Une question de degrés

Il montre ensuite le “brûlé” caractéristique de la présence potentielle des truffes dans le sol au pied des arbres. Indéniablement, l’endroit doit pouvoir convenir. “Ce que nous voulons faire, c’est couvrir 50 % de la surface de l’îlot et planter des chênes dessous. L’entreprise calcule l’implantation pour que l’ombre profite pleinement aux arbres.” Si elle est enterrée dans le sol, la truffe n’est pas à l’abri des conséquences du changement climatique, la sécheresse et les fortes températures. “Pour la truffe, l’optimum de température c’est entre 22 et 28°C, au delà de 30°C, il ne se passe plus rien, et 30° à 10 centimètres de profondeur, si l’on considère que la température y est de 6 à 8° C de moins qu’à la surface, on comprend vite le problème avec un été comme celui que nous venons de vivre” ajoute-t-il.
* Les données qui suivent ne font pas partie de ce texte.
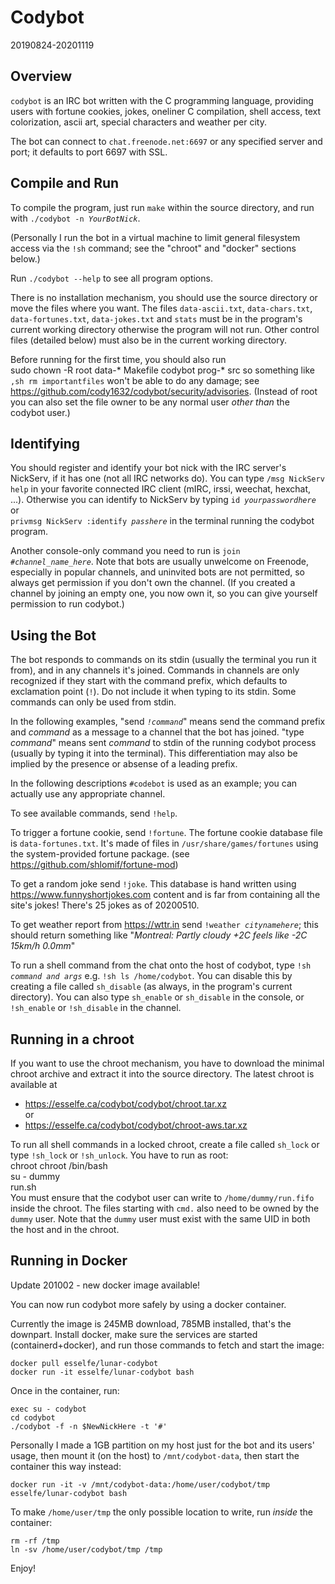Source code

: # Codybot

20190824-20201119

## Overview

`codybot` is an IRC bot written with the C programming language, providing users with fortune cookies, jokes, oneliner C compilation, shell access, text colorization, ascii art, special characters and weather per city.

The bot can connect to `chat.freenode.net:6697` or any specified server and port; it defaults to port 6697 with SSL.

## Compile and Run

To compile the program, just run `make` within the source directory, and run with `./codybot -n `_`YourBotNick`_.

(Personally I run the bot in a virtual machine to limit general filesystem access via the `!sh` command; see the "chroot" and "docker" sections below.)

Run `./codybot --help` to see all program options.

There is no installation mechanism, you should use the source directory or move the files where you want. The files `data-ascii.txt`, `data-chars.txt`, `data-fortunes.txt`, `data-jokes.txt` and `stats` must be in the program's current working directory otherwise the program will not run. Other control files (detailed below) must also be in the current working directory.

Before running for the first time, you should also run  
    sudo chown -R root data-* Makefile codybot prog-* src
so something like `,sh rm importantfiles` won't be able to do any damage; see https://github.com/cody1632/codybot/security/advisories.
(Instead of root you can also set the file owner to be any normal user _other than_ the codybot user.)

## Identifying

You should register and identify your bot nick with the IRC server's NickServ, if it has one (not all IRC networks do). You can type `/msg NickServ help` in your favorite connected IRC client (mIRC, irssi, weechat, hexchat, ...).
Otherwise you can identify to NickServ by typing `id `_`yourpasswordhere`_ or  
`privmsg NickServ :identify `_`passhere`_ in the terminal running the codybot program.

Another console-only command you need to run is `join `_`#channel_name_here`_. Note that bots are usually unwelcome on Freenode, especially in popular channels, and uninvited bots are not permitted, so always get permission if you don't own the channel. (If you created a channel by joining an empty one, you now own it, so you can give yourself permission to run codybot.)

## Using the Bot

The bot responds to commands on its stdin (usually the terminal you run it from), and in any channels it's joined.
Commands in channels are only recognized if they start with the command prefix, which defaults to exclamation point (`!`). Do not include it when typing to its stdin.
Some commands can only be used from stdin.

In the following examples, "send _`!command`_" means send the command prefix and _command_ as a message to a channel that the bot has joined.
"type _command_" means sent _command_ to stdin of the running codybot process (usually by typing it into the terminal).
This differentiation may also be implied by the presence or absense of a leading prefix.

In the following descriptions `#codebot` is used as an example; you can actually use any appropriate channel.

To see available commands, send `!help`.

To trigger a fortune cookie, send `!fortune`. The fortune cookie database file is `data-fortunes.txt`. It's made of files in `/usr/share/games/fortunes` using the system-provided fortune package. (see https://github.com/shlomif/fortune-mod)

To get a random joke send `!joke`. This database is hand written using https://www.funnyshortjokes.com content and is far from containing all the site's jokes! There's 25 jokes as of 20200510.

To get weather report from https://wttr.in send `!weather `_`citynamehere`_; this should return something like "_Montreal: Partly cloudy +2*C feels like -2*C 15km/h 0.0mm_"

To run a shell command from the chat onto the host of codybot, type `!sh `_`command and args`_ e.g. `!sh ls /home/codybot`. You can disable this by creating a file called `sh_disable` (as always, in the program's current directory). You can also type `sh_enable` or `sh_disable` in the console, or `!sh_enable` or `!sh_disable` in the channel.

## Running in a chroot

If you want to use the chroot mechanism, you have to download the minimal chroot archive and extract it into the source directory.
The latest chroot is available at
* https://esselfe.ca/codybot/codybot/chroot.tar.xz  
or  
* https://esselfe.ca/codybot/codybot/chroot-aws.tar.xz

To run all shell commands in a locked chroot, create a file called `sh_lock` or
type `!sh_lock` or `!sh_unlock`. You have to run as root:  
    chroot chroot /bin/bash  
    su - dummy  
    run.sh  
You must ensure that the codybot user can write to
`/home/dummy/run.fifo` inside the chroot. The files starting with
`cmd.` also need to be owned by the `dummy` user.
Note that the `dummy` user must exist with the same UID in both the host
and in the chroot.

## Running in Docker

Update 201002 - new docker image available!

You can now run codybot more safely by using a docker container.

Currently the image is 245MB download, 785MB installed, that's the downpart.
Install docker, make sure the services are started (containerd+docker),
and run those commands to fetch and start the image:

    docker pull esselfe/lunar-codybot
    docker run -it esselfe/lunar-codybot bash

Once in the container, run:

    exec su - codybot
    cd codybot
    ./codybot -f -n $NewNickHere -t '#'

Personally I made a 1GB partition on my host just for the bot and
its users' usage, then mount it (on the host) to `/mnt/codybot-data`,
then start the container this way instead:

    docker run -it -v /mnt/codybot-data:/home/user/codybot/tmp esselfe/lunar-codybot bash

To make `/home/user/tmp` the only possible location to write, run _inside_ the container:

    rm -rf /tmp
    ln -sv /home/user/codybot/tmp /tmp

Enjoy!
Une température à 40°c au sol donne au mieux 32°c à 10 centimètres, dans l’horizon des truffes…

Expérimentations

Jusqu’ici, pour lutter contre la chaleur et maintenir tout autant l’humidité nécessaire dans les sols, les trufficulteurs peuvent avoir recours à des protections, paillages ou cartons disposés au pied des arbres. C’est ce rôle que joueront les panneaux solaires imaginés par la Générale du solaire, en plus de produire de l’électricité et de générer des loyers à percevoir par le domaine. Installés sur des poteaux d’environ trois mètres de haut, ils suivront une partie de la course du soleil tout en protégeant le pied des arbres, et le fameux brûlé de l’ardeur du soleil d’été. Puisque la plateforme est prévue pour être expérimentale, elle sera équipée de capteurs qui permettront de suivre les températures mais aussi l’humidité contenue dans le sol, la quantification du mycellium. Le tout comparé avec une zone témoin sans ombre, naturellement. L’irrigation sera assurée par un bassin de 15 000 m2 qui sera alimenté en gravitaire par deux ruisseaux mais aussi par les fossés qui sillonneront la parcelle et collecteront l’eau de pluie quand elle tombera…

Et cultures associés

Le suivi scientifique, destiné à valider le mode de production, sera assumé par Agri-Truffes et l’établissement nancéen de l’INRAe dont une des spécialités est justement la recherche sur la truffe. Et à côté, parce que ce projet est aussi à tiroir, les parcelles en question serviront, dans les interrangs, à fournir du fourrage au troupeau de 50 brebis que possède l’exploitation. Soit en fourrage récolté, soit en pâturage mobile. Mais si le projet n’en est toutefois encore qu’au stade des études, pourquoi communiquer alors autant en amont ? “Pour que personne ne soit surpris et que la dimension expérimentale du projet soit bien comprise. Personne n’a jamais imaginé une telle combinaison à ce jour pour produire de la truffe” résume Yann Galy qui regarde loin devant. “Si tout se passe bien, nous pourrons planter les premiers arbres dans deux ou trois ans, quatre ans, puis il faut attendre cinq ans pour la mise à fruits et encore cinq ans, je pense, pour avoir les premiers résultats concrets de la collecte des données…” Entre temps, il a déjà trois hectares de truffiers à surveiller sur le domaine, plus la gestion pour un tiers d’une vingtaine d’hectares sur Limoux et poursuit sa carrière de consultant !
L’installation solaire sera à même de produire 13,4 GWh / an, soit l’équivalent de la consommation de 4 500 foyers environ, et permettra d’économiser 863 tonnes de CO2 par an.